# Is anyone aware of a detailed guide to percussion notation?



## Virtual Virgin (Nov 10, 2020)

I am looking for a thorough guide for best practices on a wide range of percussion instruments.
I am currently programming a plethora of percussion maps for Dorico and would like to get detailed with the articulations/techniques.
Thanks!


----------



## Bollen (Nov 10, 2020)

Yes! This is the one I use and I love it! Even has a companion website to hear all the instruments and examples...


http://szsolomon.com/write-percussion/



I emailed the author a few times and he was super friendly and helpful.


----------



## Virtual Virgin (Nov 10, 2020)

Bollen said:


> Yes! This is the one I use and I love it! Even has a companion website to hear all the instruments and examples...
> 
> 
> http://szsolomon.com/write-percussion/
> ...



Thanks!
I love Oxford University Press.
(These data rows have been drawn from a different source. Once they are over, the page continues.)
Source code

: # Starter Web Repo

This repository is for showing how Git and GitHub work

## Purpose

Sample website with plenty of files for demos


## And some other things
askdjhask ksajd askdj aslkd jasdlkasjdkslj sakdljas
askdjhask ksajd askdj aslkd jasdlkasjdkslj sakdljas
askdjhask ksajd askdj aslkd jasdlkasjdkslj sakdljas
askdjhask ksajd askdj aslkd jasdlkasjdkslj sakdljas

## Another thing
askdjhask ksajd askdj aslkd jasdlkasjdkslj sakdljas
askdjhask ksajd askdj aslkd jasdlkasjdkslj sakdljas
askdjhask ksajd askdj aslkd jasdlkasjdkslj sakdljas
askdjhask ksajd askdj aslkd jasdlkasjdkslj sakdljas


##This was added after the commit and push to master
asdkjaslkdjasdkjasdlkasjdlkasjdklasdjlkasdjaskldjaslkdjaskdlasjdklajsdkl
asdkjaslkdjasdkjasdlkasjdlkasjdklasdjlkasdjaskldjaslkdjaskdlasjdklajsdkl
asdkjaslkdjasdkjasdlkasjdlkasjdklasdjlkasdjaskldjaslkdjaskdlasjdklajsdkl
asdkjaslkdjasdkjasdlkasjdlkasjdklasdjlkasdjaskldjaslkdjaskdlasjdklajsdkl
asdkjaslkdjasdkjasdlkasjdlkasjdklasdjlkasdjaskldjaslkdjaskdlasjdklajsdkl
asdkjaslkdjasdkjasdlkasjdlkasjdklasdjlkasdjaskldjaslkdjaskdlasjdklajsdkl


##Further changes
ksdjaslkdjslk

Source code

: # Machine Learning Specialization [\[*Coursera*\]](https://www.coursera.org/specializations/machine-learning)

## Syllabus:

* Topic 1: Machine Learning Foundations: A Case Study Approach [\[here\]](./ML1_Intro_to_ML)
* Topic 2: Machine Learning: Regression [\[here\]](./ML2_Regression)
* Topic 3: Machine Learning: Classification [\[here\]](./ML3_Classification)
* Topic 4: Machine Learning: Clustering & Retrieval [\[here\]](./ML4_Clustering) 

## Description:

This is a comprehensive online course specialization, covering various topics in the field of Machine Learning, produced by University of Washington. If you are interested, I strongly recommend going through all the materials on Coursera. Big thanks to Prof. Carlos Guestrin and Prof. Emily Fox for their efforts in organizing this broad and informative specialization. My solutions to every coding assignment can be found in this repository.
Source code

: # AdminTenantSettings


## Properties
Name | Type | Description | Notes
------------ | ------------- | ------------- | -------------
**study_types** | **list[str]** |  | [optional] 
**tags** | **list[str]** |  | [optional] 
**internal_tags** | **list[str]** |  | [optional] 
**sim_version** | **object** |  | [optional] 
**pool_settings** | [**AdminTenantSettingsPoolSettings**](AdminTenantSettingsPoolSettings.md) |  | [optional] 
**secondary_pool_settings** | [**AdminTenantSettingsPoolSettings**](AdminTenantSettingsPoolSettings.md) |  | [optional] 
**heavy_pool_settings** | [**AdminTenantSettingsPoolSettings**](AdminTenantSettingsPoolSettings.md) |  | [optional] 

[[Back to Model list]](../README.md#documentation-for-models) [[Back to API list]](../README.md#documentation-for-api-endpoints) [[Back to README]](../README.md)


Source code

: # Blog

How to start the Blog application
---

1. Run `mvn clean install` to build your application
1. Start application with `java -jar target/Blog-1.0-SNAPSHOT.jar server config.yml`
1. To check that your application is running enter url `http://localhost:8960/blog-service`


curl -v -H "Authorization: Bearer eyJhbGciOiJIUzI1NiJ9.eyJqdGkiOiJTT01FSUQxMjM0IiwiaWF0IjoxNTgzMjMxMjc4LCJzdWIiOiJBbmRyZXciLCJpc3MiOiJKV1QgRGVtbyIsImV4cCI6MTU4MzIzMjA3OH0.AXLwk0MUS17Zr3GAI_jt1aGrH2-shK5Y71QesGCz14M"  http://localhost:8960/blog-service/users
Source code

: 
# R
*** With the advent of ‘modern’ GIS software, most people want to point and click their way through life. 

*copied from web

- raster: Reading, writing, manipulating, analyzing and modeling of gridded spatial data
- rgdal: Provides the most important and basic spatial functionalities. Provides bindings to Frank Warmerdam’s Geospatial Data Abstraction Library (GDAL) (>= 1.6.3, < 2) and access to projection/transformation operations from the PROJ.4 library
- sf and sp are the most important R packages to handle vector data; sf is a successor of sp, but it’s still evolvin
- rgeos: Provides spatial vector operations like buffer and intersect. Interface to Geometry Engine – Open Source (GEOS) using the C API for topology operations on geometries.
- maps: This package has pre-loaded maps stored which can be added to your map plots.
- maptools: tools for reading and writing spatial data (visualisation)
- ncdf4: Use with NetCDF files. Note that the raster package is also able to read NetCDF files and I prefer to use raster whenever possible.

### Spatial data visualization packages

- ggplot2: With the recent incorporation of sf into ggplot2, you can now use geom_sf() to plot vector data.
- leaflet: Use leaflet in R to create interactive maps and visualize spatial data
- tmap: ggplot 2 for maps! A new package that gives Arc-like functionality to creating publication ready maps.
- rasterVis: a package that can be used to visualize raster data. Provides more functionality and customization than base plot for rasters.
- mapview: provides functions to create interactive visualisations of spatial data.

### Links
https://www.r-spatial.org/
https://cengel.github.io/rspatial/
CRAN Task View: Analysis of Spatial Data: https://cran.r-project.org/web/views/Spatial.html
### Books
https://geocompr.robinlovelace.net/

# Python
I'll be checking this out.


----------



## Virtual Virgin (Nov 12, 2020)

So I actually found this book to be very disappointing for the purpose of notation.
There are detailed descriptions of a good range of percussion instruments, including photos, but the author does not give notation details for each (only a few instruments, sporadically). 
I was expecting a reference like this to show examples of all of the basic techniques with the common notations for each of these instruments in each of their respective entries. 

Take bongos for example. If you want to notate music for bongos, you should start with its common appearance on a staff and examples of its common articulations shown in notation. 
Here we don't get that. We get a picture and a paragraph description. 
Scouring around for "bongos" will get you examples of bongos used in kits, where the composer will assign any space or ledger to the drums. 

Another example. Snare drum.
Nowhere in the book does it actually present common usage of cross-stick, rim, rimshot notation (circled X, X, and slashed notehead respectively). It does suggest that rimshot is written often written with "R.S." but I've never even seen that used once.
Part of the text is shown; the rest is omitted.